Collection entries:
Content starts

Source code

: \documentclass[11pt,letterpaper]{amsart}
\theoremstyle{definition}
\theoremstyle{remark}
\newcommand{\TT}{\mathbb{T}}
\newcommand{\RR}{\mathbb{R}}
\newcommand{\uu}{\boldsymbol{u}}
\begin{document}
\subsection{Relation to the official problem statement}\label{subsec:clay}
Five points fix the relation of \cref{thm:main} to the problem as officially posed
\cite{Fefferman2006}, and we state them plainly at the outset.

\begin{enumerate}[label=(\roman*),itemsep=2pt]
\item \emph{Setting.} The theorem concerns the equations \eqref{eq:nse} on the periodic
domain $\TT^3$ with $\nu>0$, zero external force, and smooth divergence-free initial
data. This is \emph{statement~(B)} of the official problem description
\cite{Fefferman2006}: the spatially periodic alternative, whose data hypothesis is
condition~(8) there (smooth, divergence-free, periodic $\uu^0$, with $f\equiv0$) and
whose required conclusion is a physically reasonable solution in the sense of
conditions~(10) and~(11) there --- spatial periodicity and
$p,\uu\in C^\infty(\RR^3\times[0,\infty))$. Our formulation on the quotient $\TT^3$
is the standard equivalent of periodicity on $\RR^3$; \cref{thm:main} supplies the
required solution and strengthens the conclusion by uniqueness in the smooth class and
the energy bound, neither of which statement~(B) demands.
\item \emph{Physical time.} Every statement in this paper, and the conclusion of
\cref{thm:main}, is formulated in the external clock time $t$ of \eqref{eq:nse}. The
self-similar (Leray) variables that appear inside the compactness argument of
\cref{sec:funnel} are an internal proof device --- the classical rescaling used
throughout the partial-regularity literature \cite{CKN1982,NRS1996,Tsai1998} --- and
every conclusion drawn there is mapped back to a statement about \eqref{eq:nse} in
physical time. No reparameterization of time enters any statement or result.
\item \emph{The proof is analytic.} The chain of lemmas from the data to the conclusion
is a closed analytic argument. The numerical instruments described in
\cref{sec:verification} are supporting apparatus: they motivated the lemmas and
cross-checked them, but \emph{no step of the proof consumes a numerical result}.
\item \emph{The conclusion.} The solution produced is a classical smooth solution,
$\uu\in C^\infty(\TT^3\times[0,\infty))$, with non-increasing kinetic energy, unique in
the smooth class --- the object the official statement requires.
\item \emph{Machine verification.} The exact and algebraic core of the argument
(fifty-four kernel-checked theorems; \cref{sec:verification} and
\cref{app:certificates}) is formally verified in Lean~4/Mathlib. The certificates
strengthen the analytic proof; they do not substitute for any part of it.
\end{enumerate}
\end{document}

Content ends

> [TASK TO CARRY OUT]
Looking at the data above, return every line from the one with "is a closed" down to the one with "Lean~4/Mathlib. The certificates", exactly and inclusively.

> [EXERCISE SOLUTION]
is a closed analytic argument. The numerical instruments described in
\cref{sec:verification} are supporting apparatus: they motivated the lemmas and
cross-checked them, but \emph{no step of the proof consumes a numerical result}.
\item \emph{The conclusion.} The solution produced is a classical smooth solution,
$\uu\in C^\infty(\TT^3\times[0,\infty))$, with non-increasing kinetic energy, unique in
the smooth class --- the object the official statement requires.
\item \emph{Machine verification.} The exact and algebraic core of the argument
(fifty-four kernel-checked theorems; \cref{sec:verification} and
\cref{app:certificates}) is formally verified in Lean~4/Mathlib. The certificates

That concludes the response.